If you decide to cosign a student loan, it’s essential to understand the responsibilities and steps involved. Here’s a brief overview of what you can expect if you agree to cosign a student loan, including what tasks are typically assigned to the cosigner versus the primary borrower:

  1. Completing the application: The primary borrower usually initiates the loan application process, providing their personal information, school details, and loan amount needs. As a cosigner, you must collaborate with the borrower to share your personal and financial information with the lender. 
  2. Providing financial information: The loan approval, rates, and terms are based on your creditworthiness, so you’ll need to share details about your assets, income, and employment status with the lender. The borrower will often give this information to the lender for you.
  3. Understanding the repayment terms: Both parties should carefully review and understand the loan terms, including the interest rate and repayment requirements. As a cosigner, you should know your obligation to step in if the borrower doesn’t repay the loan as agreed.
  4. Monitoring the loan: Even though the primary borrower is responsible for timely payments, cosigners should actively monitor the loan status. This includes staying informed about changes in the borrower’s financial situation and being prepared to step in if necessary.
  5. Communication with the lender: You can expect the lender to communicate directly with the primary borrower regarding the loan. However, cosigners should ensure they are included in relevant communications to stay informed about the loan’s status and promptly address concerns.
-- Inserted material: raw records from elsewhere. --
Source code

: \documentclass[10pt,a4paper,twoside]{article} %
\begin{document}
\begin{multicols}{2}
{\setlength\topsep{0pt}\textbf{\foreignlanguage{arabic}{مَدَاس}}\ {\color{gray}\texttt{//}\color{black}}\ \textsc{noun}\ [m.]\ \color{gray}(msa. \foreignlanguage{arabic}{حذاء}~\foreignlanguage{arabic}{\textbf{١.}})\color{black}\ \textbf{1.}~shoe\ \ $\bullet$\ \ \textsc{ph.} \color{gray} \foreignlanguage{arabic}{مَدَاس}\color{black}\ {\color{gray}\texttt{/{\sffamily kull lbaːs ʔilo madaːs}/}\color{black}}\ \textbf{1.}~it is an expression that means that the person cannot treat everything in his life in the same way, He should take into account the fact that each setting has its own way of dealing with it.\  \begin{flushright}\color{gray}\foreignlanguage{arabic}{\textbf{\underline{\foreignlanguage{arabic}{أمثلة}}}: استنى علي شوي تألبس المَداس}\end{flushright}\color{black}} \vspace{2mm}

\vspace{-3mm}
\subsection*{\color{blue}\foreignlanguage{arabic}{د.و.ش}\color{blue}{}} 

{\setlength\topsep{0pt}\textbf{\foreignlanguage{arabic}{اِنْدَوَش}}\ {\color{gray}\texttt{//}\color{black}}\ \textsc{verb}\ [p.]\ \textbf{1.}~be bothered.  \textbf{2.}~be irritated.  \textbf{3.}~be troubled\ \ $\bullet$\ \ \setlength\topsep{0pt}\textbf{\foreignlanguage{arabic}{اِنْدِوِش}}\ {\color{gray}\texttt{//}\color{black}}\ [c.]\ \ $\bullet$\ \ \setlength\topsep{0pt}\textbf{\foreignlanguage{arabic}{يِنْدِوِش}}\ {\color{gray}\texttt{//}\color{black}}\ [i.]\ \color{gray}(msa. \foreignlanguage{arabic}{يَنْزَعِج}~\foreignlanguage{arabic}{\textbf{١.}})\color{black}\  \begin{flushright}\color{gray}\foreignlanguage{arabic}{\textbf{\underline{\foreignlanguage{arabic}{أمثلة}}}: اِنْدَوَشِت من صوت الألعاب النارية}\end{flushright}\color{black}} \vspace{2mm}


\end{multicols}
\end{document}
By understanding their responsibilities, cosigners can make informed decisions and navigate the student loan process effectively. Open communication between the cosigner and primary borrower is essential to ensure both parties know their roles and obligations throughout the loan’s life.

Alternatives to cosigners

As a cosigner, carefully evaluate whether taking on this responsibility aligns with your financial situation, goals, and trust in the borrower. Encourage the borrower to explore alternatives, such as federal student loans, state-based programs, scholarships, grants, and work-study programs.

Some private lenders don’t require a cosigner and have less stringent eligibility requirements. To see lenders where this might be an option, check out our guide to student loans without a cosigner.

Federal student loans

A cosigner is not a requirement for all student loans. Federal student loans do not require full underwriting. There’s usually no credit check, and borrowers can get approved without income.

Instead of undergoing a credit check like with a private student loan, students complete the Free Application for Federal Student Aid, or FAFSA, to see what they are eligible for in terms of federal student loans. 

Direct Loans are an option for undergraduate students, and Direct Loans and Grad PLUS Loans are options for graduate students.

State-based programs

The borrower may also look to state-based student loan programs that don’t require a credit check. These programs vary based on where the student lives and their level of study, but they may provide options without needing a cosigner.

Also, most states offer at least one state-based financial aid program for their residents, such as scholarships or grants. Even if the borrower isn’t sure if they’ll qualify, it’s worth checking out before agreeing to cosign on their loan. 

Look for alternative forms of financial aid 

Grants, scholarships, and work-study programs are not loans and do not require repayment or a credit check. These can be valuable additions to the borrower’s overall financial aid package. 

Encourage the primary borrower to look into these alternatives before cosigning. In most cases, the borrower isn’t required to repay these funds. As such, these types of financial aid should always be considered before the borrower takes on debt or you agree to help them do so.